• Study material:
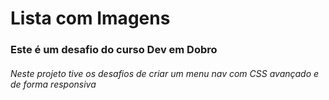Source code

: <h1>Lista com Imagens</h1>

<h3>Este é um desafio do curso Dev em Dobro</h3>

<h6>Neste projeto tive os desafios de criar um menu nav com CSS avançado e de forma responsiva</h6>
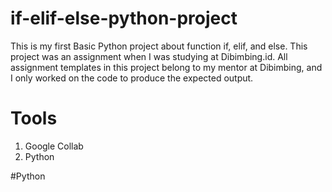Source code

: # if-elif-else-python-project

This is my first Basic Python project about function if, elif, and else.
This project was an assignment when I was studying at Dibimbing.id. 
All assignment templates in this project belong to my mentor at Dibimbing, and I only worked on the code to produce the expected output.

# Tools
1. Google Collab
2. Python

#Python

• Task prompt:
Search the records for the string "project" and, wherever a line contains it, please copy that line.

• Solution for this exercise:
: # if-elif-else-python-project
This is my first Basic Python project about function if, elif, and else.
This project was an assignment when I was studying at Dibimbing.id. 
All assignment templates in this project belong to my mentor at Dibimbing, and I only worked on the code to produce the expected output.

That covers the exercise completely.